The market ebbs and flows, oscillating between “unsustainable optimism and unjustified pessimism,” as Ben Graham opined. If we believe the assumption that stock prices are current unsustainably optimistic, then it’s believable that a serious bear market could happen in the next few years.

But lesser corrections—typically defined as at least a 10% drawdown—occur even more frequently. Since 1950, there have been 37 corrections of 10% or more. That’s more frequent than one every two years.

Losing is impossible? Far from it. History has seen plenty of losing periods. Losing will happen. That’s part of investing. If you want to invest, be prepared to lose.

Idea #2 – More Time = Less Losing

But in David’s defense, sufficient time in the market makes losing almost impossible. At least that’s what historical market returns show us.

The following chart asks: “If you held a broad stock index fund for X years—starting on any date in stock market history—would you make a profit?” And then it repeats that question for every time period available. e.g. all 1-month periods, all 1-year periods, all 5-year periods, etc.

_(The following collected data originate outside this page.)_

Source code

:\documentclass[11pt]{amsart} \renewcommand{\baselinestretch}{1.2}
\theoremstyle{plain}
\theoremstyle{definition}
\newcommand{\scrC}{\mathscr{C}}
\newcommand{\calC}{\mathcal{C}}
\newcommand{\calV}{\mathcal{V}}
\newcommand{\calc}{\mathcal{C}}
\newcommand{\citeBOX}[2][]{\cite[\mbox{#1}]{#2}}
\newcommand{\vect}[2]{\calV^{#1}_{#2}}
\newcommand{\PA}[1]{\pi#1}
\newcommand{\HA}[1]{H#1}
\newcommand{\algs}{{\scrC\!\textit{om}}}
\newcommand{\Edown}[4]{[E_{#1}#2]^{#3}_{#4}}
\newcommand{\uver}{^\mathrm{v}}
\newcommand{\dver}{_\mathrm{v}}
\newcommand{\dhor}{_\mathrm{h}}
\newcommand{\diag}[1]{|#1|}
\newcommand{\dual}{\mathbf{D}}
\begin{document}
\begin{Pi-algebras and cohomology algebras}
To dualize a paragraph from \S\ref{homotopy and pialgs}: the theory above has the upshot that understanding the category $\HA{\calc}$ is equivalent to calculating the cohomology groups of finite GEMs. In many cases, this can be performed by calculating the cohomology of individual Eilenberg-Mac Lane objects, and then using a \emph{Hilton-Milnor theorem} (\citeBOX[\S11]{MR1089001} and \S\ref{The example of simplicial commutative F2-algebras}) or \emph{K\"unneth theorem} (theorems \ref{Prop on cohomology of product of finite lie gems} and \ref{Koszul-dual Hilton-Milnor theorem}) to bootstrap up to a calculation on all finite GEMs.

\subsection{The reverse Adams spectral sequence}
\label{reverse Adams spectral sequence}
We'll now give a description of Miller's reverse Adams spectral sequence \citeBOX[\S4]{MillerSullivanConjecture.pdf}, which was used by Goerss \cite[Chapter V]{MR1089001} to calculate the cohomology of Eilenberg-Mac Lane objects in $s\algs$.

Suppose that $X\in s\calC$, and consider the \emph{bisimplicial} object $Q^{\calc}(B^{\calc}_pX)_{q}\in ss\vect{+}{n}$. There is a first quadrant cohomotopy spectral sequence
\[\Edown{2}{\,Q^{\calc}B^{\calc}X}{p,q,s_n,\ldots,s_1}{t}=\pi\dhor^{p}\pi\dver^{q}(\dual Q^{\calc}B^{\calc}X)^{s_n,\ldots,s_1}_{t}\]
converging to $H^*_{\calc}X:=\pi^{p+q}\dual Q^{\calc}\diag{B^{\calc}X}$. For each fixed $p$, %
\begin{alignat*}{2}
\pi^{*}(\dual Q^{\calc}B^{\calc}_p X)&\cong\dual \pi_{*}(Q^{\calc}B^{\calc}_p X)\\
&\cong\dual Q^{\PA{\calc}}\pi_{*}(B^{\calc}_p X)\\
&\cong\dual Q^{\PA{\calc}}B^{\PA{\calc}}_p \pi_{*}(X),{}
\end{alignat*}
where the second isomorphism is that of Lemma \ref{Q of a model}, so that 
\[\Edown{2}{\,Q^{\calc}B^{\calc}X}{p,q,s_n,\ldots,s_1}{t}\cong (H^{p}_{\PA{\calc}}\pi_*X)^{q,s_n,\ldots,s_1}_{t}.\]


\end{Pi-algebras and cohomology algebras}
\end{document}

If you’re only investing for a month or a year…you might lose money! 38% of all 1-month periods and 28% of 1-year periods have been losers.

For five years or ten years? The odds are more in your favor.

And for 20 years or 30 years…yes – it would have been almost impossible to lose money.

David’s idea becomes more true if we add nuance. That nuance is time.

It’s impossible to lose…given enough time!

Idea #3 – Smart People Need–And Deserve–Nuance

When I compared Dave Ramsey to Darth Maul, I pointed out how Dave lacks faith in his listeners’ intelligence. Dave stays simple and speaks in absolutes. Nuance requires intelligence to understand. So Dave avoids it.

The Best Interest is not Dave Ramsey.

You guys are intelligent. You understand nuance. And it’s important that you choose to read nuanced points of view.

Why? Because the real world is nuanced. Hiding nuance is equivalent to hiding the truth. In the long run, hiding the truth harms us. Our results suffer.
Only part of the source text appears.